PROVIDED DATA
────────
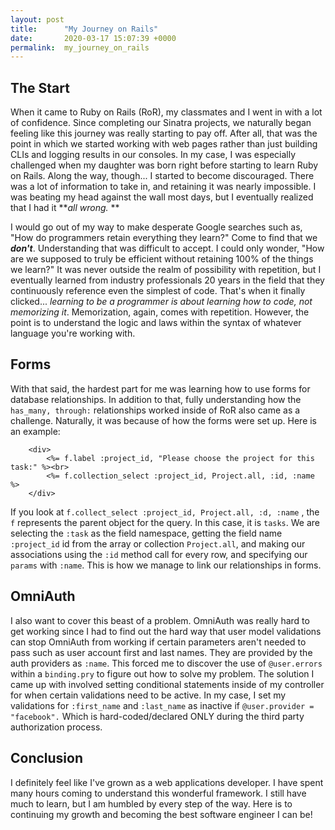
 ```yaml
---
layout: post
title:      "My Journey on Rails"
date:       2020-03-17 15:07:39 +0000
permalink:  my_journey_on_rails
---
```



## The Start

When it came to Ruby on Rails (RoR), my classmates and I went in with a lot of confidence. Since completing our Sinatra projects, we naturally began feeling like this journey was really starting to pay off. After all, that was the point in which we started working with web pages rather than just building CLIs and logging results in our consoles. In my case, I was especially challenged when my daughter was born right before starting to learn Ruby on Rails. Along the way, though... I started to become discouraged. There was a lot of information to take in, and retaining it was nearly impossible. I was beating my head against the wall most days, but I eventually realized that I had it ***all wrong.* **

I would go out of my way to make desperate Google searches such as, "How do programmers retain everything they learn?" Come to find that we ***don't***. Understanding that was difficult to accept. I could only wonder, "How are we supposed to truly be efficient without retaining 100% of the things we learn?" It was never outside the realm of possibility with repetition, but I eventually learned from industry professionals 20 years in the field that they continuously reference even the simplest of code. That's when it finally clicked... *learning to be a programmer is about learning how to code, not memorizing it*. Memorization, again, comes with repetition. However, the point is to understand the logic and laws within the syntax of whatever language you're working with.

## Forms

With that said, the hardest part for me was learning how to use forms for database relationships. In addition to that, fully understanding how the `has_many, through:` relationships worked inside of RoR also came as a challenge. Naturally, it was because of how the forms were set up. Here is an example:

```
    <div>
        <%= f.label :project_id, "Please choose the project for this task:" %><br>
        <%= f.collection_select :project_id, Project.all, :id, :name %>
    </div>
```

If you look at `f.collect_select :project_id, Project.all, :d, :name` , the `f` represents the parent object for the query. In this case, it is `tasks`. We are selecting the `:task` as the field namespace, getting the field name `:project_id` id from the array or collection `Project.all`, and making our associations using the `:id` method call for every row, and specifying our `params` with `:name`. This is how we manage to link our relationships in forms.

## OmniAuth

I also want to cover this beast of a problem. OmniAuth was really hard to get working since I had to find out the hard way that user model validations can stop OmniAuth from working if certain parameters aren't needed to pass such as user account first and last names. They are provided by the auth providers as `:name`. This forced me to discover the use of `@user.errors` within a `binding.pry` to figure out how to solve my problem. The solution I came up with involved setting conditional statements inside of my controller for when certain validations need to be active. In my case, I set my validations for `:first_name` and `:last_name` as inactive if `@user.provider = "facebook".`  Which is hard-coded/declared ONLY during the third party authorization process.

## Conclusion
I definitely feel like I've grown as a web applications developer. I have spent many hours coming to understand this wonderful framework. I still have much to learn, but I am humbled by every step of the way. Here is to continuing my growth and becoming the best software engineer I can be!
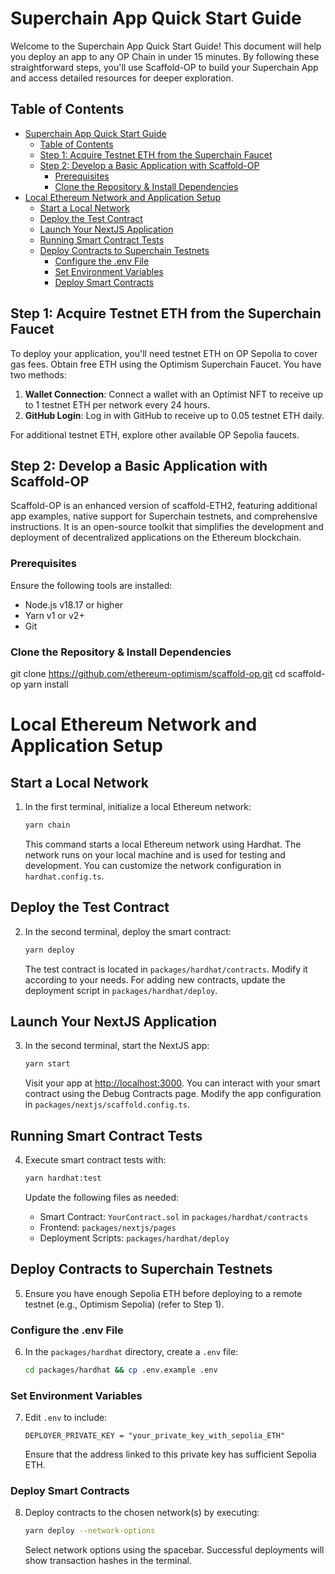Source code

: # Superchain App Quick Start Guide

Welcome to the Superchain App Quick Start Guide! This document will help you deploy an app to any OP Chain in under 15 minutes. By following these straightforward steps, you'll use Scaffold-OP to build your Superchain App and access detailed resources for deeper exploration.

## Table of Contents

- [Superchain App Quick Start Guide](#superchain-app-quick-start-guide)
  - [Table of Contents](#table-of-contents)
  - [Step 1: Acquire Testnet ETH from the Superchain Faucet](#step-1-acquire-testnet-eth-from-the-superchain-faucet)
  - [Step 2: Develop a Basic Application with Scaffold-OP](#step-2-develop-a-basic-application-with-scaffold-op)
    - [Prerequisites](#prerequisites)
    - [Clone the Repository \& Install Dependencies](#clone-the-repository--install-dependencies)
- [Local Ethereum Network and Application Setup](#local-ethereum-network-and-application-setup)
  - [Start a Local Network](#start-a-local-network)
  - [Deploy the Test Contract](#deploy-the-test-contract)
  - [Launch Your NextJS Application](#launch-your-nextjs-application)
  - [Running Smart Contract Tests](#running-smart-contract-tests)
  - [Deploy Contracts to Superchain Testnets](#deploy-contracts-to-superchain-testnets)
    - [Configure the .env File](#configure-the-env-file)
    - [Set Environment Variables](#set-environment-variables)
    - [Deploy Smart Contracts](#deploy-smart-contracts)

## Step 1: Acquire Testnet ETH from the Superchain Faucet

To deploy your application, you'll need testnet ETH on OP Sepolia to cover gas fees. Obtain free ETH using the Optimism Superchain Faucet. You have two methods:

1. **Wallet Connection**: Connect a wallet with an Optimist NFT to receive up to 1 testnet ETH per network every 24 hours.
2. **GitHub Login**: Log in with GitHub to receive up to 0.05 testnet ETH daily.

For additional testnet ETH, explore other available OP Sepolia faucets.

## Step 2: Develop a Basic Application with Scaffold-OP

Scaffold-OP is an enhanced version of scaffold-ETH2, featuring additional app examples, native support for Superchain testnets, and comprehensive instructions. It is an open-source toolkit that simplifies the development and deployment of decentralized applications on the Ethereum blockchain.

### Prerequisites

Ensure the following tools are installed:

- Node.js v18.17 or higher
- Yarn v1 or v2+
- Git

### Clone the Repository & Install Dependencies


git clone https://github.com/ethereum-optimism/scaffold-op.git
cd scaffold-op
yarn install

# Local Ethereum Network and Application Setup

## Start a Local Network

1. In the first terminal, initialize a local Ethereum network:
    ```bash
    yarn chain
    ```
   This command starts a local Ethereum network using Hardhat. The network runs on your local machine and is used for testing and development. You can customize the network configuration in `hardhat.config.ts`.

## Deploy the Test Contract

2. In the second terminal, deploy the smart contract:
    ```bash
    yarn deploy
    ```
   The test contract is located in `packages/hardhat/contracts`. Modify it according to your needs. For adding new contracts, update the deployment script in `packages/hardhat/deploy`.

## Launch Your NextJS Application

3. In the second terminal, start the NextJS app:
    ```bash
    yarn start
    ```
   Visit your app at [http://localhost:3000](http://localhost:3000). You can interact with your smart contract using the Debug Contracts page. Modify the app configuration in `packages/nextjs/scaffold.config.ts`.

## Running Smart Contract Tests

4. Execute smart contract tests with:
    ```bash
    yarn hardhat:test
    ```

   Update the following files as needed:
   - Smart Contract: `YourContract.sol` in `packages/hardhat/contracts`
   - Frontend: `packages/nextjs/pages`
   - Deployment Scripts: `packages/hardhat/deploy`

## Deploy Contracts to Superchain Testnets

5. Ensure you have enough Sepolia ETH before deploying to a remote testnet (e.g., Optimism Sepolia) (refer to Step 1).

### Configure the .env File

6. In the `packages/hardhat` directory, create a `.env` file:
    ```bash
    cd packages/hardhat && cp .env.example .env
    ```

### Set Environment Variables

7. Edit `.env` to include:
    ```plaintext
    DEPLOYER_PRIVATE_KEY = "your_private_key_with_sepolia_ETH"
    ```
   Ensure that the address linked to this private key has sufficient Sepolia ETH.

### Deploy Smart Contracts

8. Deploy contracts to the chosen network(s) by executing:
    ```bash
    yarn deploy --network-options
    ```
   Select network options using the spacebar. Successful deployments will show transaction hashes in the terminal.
────────
EXERCISE DIRECTIONS
Keep the pictures out and transcribe the listing exactly.

SOLUTION TO THIS TASK
 ```yaml
---
layout: post
title:      "My Journey on Rails"
date:       2020-03-17 15:07:39 +0000
permalink:  my_journey_on_rails
---
```



## The Start

When it came to Ruby on Rails (RoR), my classmates and I went in with a lot of confidence. Since completing our Sinatra projects, we naturally began feeling like this journey was really starting to pay off. After all, that was the point in which we started working with web pages rather than just building CLIs and logging results in our consoles. In my case, I was especially challenged when my daughter was born right before starting to learn Ruby on Rails. Along the way, though... I started to become discouraged. There was a lot of information to take in, and retaining it was nearly impossible. I was beating my head against the wall most days, but I eventually realized that I had it ***all wrong.* **

I would go out of my way to make desperate Google searches such as, "How do programmers retain everything they learn?" Come to find that we ***don't***. Understanding that was difficult to accept. I could only wonder, "How are we supposed to truly be efficient without retaining 100% of the things we learn?" It was never outside the realm of possibility with repetition, but I eventually learned from industry professionals 20 years in the field that they continuously reference even the simplest of code. That's when it finally clicked... *learning to be a programmer is about learning how to code, not memorizing it*. Memorization, again, comes with repetition. However, the point is to understand the logic and laws within the syntax of whatever language you're working with.

## Forms

With that said, the hardest part for me was learning how to use forms for database relationships. In addition to that, fully understanding how the `has_many, through:` relationships worked inside of RoR also came as a challenge. Naturally, it was because of how the forms were set up. Here is an example:

```
    <div>
        <%= f.label :project_id, "Please choose the project for this task:" %><br>
        <%= f.collection_select :project_id, Project.all, :id, :name %>
    </div>
```

If you look at `f.collect_select :project_id, Project.all, :d, :name` , the `f` represents the parent object for the query. In this case, it is `tasks`. We are selecting the `:task` as the field namespace, getting the field name `:project_id` id from the array or collection `Project.all`, and making our associations using the `:id` method call for every row, and specifying our `params` with `:name`. This is how we manage to link our relationships in forms.

## OmniAuth

I also want to cover this beast of a problem. OmniAuth was really hard to get working since I had to find out the hard way that user model validations can stop OmniAuth from working if certain parameters aren't needed to pass such as user account first and last names. They are provided by the auth providers as `:name`. This forced me to discover the use of `@user.errors` within a `binding.pry` to figure out how to solve my problem. The solution I came up with involved setting conditional statements inside of my controller for when certain validations need to be active. In my case, I set my validations for `:first_name` and `:last_name` as inactive if `@user.provider = "facebook".`  Which is hard-coded/declared ONLY during the third party authorization process.

## Conclusion
I definitely feel like I've grown as a web applications developer. I have spent many hours coming to understand this wonderful framework. I still have much to learn, but I am humbled by every step of the way. Here is to continuing my growth and becoming the best software engineer I can be!
Source code

: # Superchain App Quick Start Guide

Welcome to the Superchain App Quick Start Guide! This document will help you deploy an app to any OP Chain in under 15 minutes. By following these straightforward steps, you'll use Scaffold-OP to build your Superchain App and access detailed resources for deeper exploration.

## Table of Contents

- [Superchain App Quick Start Guide](#superchain-app-quick-start-guide)
  - [Table of Contents](#table-of-contents)
  - [Step 1: Acquire Testnet ETH from the Superchain Faucet](#step-1-acquire-testnet-eth-from-the-superchain-faucet)
  - [Step 2: Develop a Basic Application with Scaffold-OP](#step-2-develop-a-basic-application-with-scaffold-op)
    - [Prerequisites](#prerequisites)
    - [Clone the Repository \& Install Dependencies](#clone-the-repository--install-dependencies)
- [Local Ethereum Network and Application Setup](#local-ethereum-network-and-application-setup)
  - [Start a Local Network](#start-a-local-network)
  - [Deploy the Test Contract](#deploy-the-test-contract)
  - [Launch Your NextJS Application](#launch-your-nextjs-application)
  - [Running Smart Contract Tests](#running-smart-contract-tests)
  - [Deploy Contracts to Superchain Testnets](#deploy-contracts-to-superchain-testnets)
    - [Configure the .env File](#configure-the-env-file)
    - [Set Environment Variables](#set-environment-variables)
    - [Deploy Smart Contracts](#deploy-smart-contracts)

## Step 1: Acquire Testnet ETH from the Superchain Faucet

To deploy your application, you'll need testnet ETH on OP Sepolia to cover gas fees. Obtain free ETH using the Optimism Superchain Faucet. You have two methods:

1. **Wallet Connection**: Connect a wallet with an Optimist NFT to receive up to 1 testnet ETH per network every 24 hours.
2. **GitHub Login**: Log in with GitHub to receive up to 0.05 testnet ETH daily.

For additional testnet ETH, explore other available OP Sepolia faucets.

## Step 2: Develop a Basic Application with Scaffold-OP

Scaffold-OP is an enhanced version of scaffold-ETH2, featuring additional app examples, native support for Superchain testnets, and comprehensive instructions. It is an open-source toolkit that simplifies the development and deployment of decentralized applications on the Ethereum blockchain.

### Prerequisites

Ensure the following tools are installed:

- Node.js v18.17 or higher
- Yarn v1 or v2+
- Git

### Clone the Repository & Install Dependencies


git clone https://github.com/ethereum-optimism/scaffold-op.git
cd scaffold-op
yarn install

# Local Ethereum Network and Application Setup

## Start a Local Network

1. In the first terminal, initialize a local Ethereum network:
    ```bash
    yarn chain
    ```
   This command starts a local Ethereum network using Hardhat. The network runs on your local machine and is used for testing and development. You can customize the network configuration in `hardhat.config.ts`.

## Deploy the Test Contract

2. In the second terminal, deploy the smart contract:
    ```bash
    yarn deploy
    ```
   The test contract is located in `packages/hardhat/contracts`. Modify it according to your needs. For adding new contracts, update the deployment script in `packages/hardhat/deploy`.

## Launch Your NextJS Application

3. In the second terminal, start the NextJS app:
    ```bash
    yarn start
    ```
   Visit your app at [http://localhost:3000](http://localhost:3000). You can interact with your smart contract using the Debug Contracts page. Modify the app configuration in `packages/nextjs/scaffold.config.ts`.

## Running Smart Contract Tests

4. Execute smart contract tests with:
    ```bash
    yarn hardhat:test
    ```

   Update the following files as needed:
   - Smart Contract: `YourContract.sol` in `packages/hardhat/contracts`
   - Frontend: `packages/nextjs/pages`
   - Deployment Scripts: `packages/hardhat/deploy`

## Deploy Contracts to Superchain Testnets

5. Ensure you have enough Sepolia ETH before deploying to a remote testnet (e.g., Optimism Sepolia) (refer to Step 1).

### Configure the .env File

6. In the `packages/hardhat` directory, create a `.env` file:
    ```bash
    cd packages/hardhat && cp .env.example .env
    ```

### Set Environment Variables

7. Edit `.env` to include:
    ```plaintext
    DEPLOYER_PRIVATE_KEY = "your_private_key_with_sepolia_ETH"
    ```
   Ensure that the address linked to this private key has sufficient Sepolia ETH.

### Deploy Smart Contracts

8. Deploy contracts to the chosen network(s) by executing:
    ```bash
    yarn deploy --network-options
    ```
   Select network options using the spacebar. Successful deployments will show transaction hashes in the terminal.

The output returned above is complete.